*DESCRIPTION OF THE TASK*
Reproduce every entry exactly and leave its pictures out.
_ _ _ _
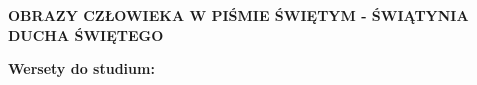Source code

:\documentclass[10pt,a4paper,oneside]{article}
\begin{document}
\centerline{\textbf{\MakeUppercase{Obrazy człowieka w Piśmie Świętym - Świątynia Ducha Świętego}}}
\begin{center}
\textbf{Wersety do studium:} 

\end{center}
\end{document}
_ _ _ _
*TASK RESPONSE*
Source code

:\documentclass[10pt,a4paper,oneside]{article}
\begin{document}
\centerline{\textbf{\MakeUppercase{Obrazy człowieka w Piśmie Świętym - Świątynia Ducha Świętego}}}
\begin{center}
\textbf{Wersety do studium:} 

\end{center}
\end{document}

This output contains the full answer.